START RECORDS PROVIDED
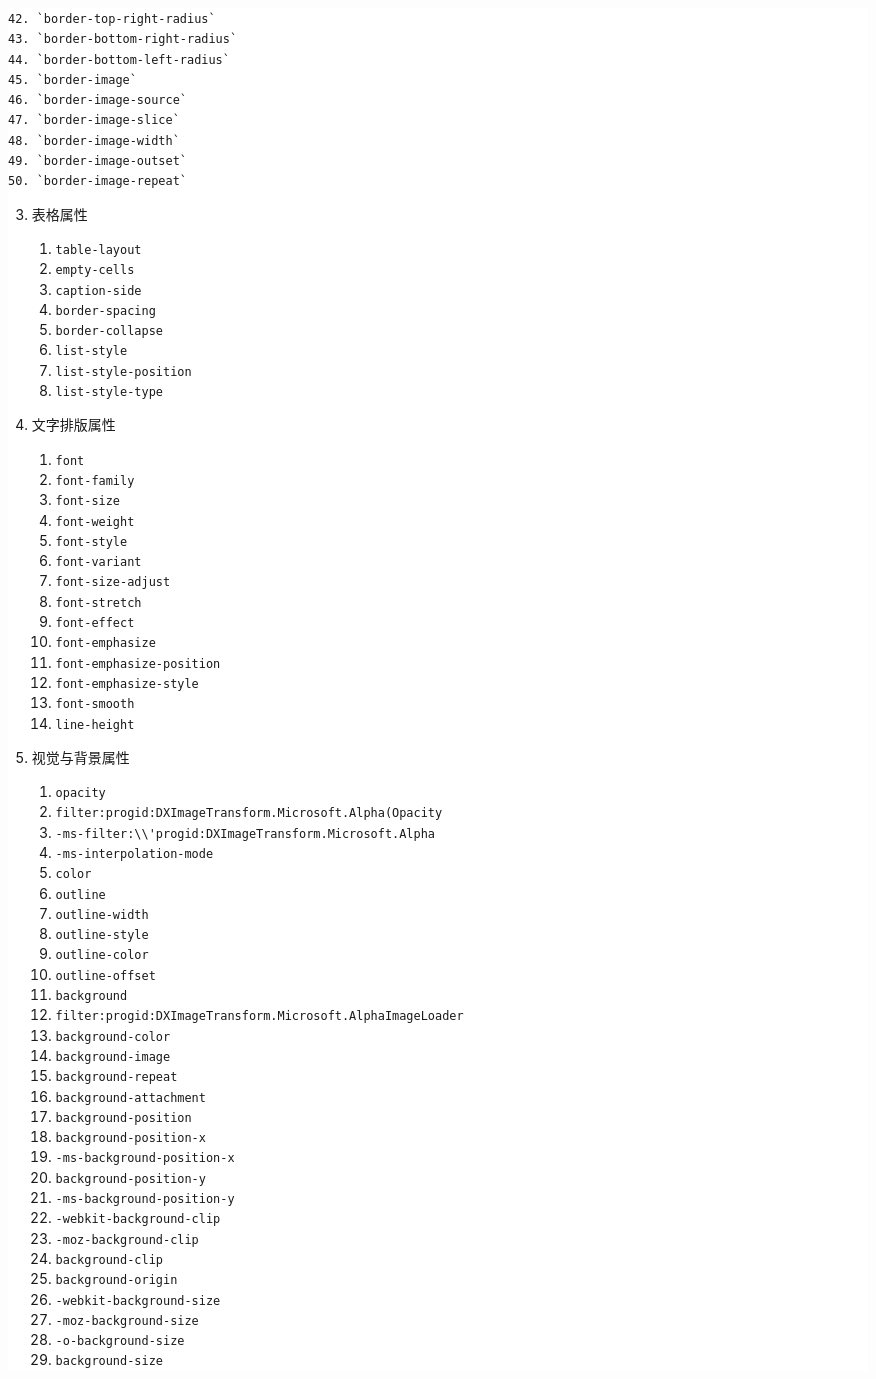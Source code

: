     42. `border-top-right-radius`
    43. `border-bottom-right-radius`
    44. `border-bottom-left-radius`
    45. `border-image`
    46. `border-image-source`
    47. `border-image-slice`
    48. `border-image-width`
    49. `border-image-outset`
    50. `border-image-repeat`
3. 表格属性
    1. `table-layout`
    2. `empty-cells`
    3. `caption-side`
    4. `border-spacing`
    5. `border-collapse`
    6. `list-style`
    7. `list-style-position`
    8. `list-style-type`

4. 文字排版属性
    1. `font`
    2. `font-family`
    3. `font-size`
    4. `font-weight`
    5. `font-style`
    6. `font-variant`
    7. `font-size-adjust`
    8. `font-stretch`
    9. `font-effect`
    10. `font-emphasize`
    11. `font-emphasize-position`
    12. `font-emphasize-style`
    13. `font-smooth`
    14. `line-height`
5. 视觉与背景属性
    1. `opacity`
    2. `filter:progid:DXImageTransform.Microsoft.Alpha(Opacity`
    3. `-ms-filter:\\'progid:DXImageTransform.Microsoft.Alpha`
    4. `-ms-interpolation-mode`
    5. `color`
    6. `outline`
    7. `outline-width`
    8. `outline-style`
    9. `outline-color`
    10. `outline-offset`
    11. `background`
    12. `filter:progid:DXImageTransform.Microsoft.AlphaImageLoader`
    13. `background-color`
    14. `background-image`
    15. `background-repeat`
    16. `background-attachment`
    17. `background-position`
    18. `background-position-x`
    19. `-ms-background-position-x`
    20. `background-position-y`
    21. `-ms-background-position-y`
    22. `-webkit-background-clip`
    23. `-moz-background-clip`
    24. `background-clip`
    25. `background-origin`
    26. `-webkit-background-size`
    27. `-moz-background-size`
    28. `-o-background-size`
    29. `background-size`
END RECORDS PROVIDED
START RECORDS PROVIDED
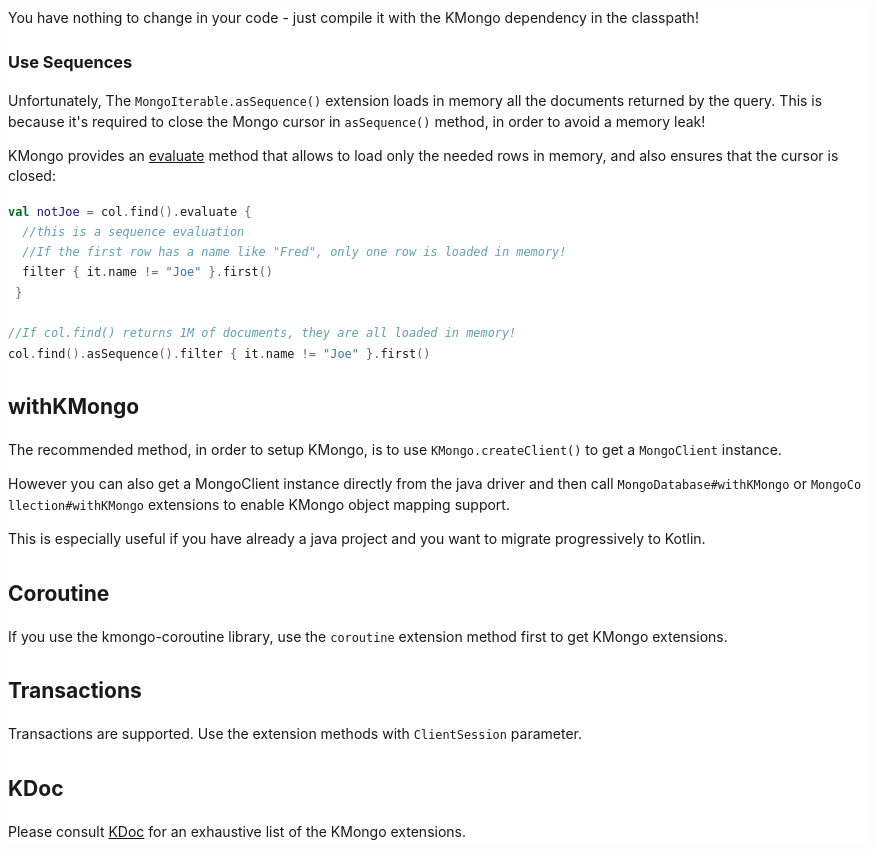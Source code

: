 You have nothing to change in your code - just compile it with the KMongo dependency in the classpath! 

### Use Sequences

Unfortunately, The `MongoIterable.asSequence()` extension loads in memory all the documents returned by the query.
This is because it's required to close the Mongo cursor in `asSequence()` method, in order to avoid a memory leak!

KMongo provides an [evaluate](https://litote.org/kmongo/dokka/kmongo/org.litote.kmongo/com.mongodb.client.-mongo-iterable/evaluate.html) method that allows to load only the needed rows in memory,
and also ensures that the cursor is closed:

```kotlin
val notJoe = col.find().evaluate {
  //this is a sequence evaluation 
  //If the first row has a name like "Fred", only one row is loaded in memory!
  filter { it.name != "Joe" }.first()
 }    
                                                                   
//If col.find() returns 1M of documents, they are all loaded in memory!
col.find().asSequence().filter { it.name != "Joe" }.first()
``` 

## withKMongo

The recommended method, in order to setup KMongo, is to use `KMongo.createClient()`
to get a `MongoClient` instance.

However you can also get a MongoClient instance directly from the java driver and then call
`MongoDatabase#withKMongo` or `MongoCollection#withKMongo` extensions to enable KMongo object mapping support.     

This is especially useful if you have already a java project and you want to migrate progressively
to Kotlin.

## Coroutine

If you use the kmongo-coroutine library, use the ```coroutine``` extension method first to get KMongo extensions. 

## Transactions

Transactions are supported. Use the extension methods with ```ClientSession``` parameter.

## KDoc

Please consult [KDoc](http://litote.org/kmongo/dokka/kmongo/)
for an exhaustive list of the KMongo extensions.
END RECORDS PROVIDED
START RECORDS PROVIDED
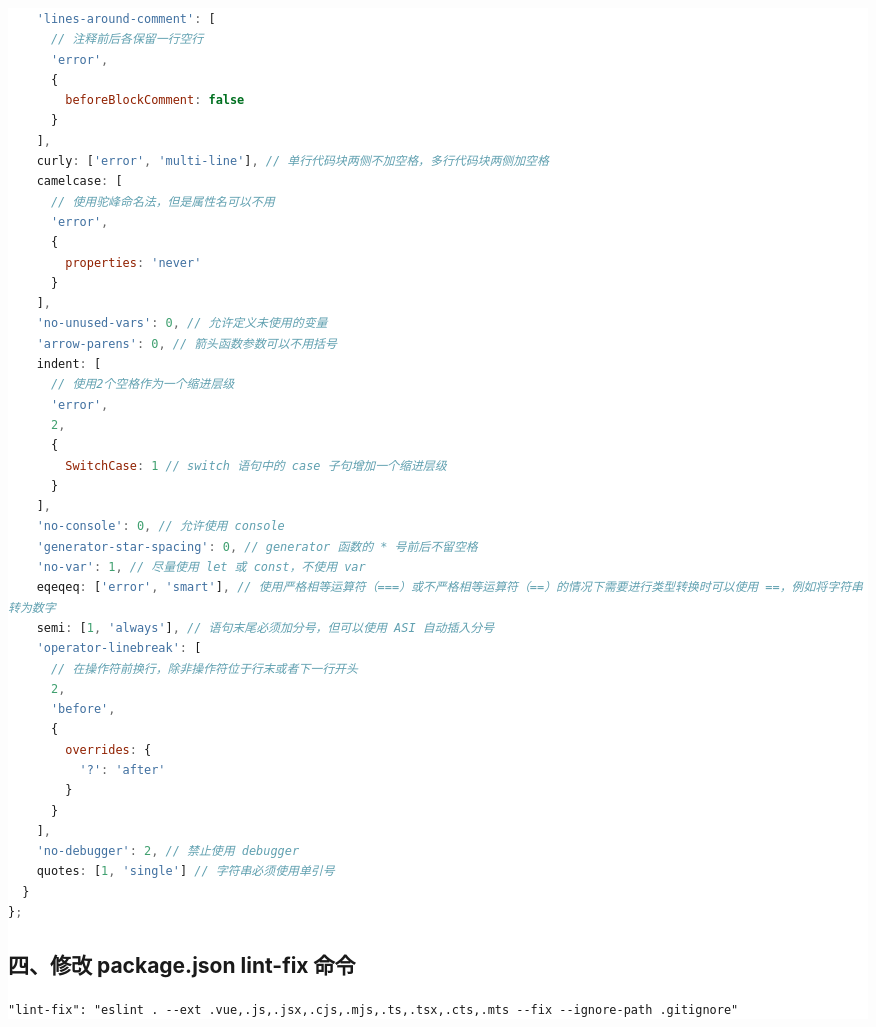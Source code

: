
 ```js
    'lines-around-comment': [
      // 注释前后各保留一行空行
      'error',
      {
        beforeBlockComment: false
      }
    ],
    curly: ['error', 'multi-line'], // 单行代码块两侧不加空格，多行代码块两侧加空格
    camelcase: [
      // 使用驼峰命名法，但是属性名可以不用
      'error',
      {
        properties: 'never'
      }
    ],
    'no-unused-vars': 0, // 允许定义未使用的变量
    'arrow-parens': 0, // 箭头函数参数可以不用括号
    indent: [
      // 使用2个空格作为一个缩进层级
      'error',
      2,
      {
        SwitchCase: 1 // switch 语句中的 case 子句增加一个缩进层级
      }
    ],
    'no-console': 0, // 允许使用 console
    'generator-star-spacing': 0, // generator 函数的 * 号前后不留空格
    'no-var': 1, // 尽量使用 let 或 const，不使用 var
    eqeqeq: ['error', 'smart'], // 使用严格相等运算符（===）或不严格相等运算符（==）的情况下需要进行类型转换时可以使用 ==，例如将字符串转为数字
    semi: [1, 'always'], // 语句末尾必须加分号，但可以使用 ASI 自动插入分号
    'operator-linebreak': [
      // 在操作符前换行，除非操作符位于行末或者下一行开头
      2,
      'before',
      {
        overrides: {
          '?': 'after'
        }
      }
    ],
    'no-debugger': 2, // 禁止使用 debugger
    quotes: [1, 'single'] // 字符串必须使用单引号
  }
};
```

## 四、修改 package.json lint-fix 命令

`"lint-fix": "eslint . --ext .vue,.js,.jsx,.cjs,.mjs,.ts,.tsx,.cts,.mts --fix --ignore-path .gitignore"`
END RECORDS PROVIDED
PROMPT
Print, from the entries above, the line with "Transactions are supported.", the line with "for an exhaustive" and all lines between them, exactly and with nothing else.

WRITTEN RESPONSE
Transactions are supported. Use the extension methods with ```ClientSession``` parameter.

## KDoc

Please consult [KDoc](http://litote.org/kmongo/dokka/kmongo/)
for an exhaustive list of the KMongo extensions.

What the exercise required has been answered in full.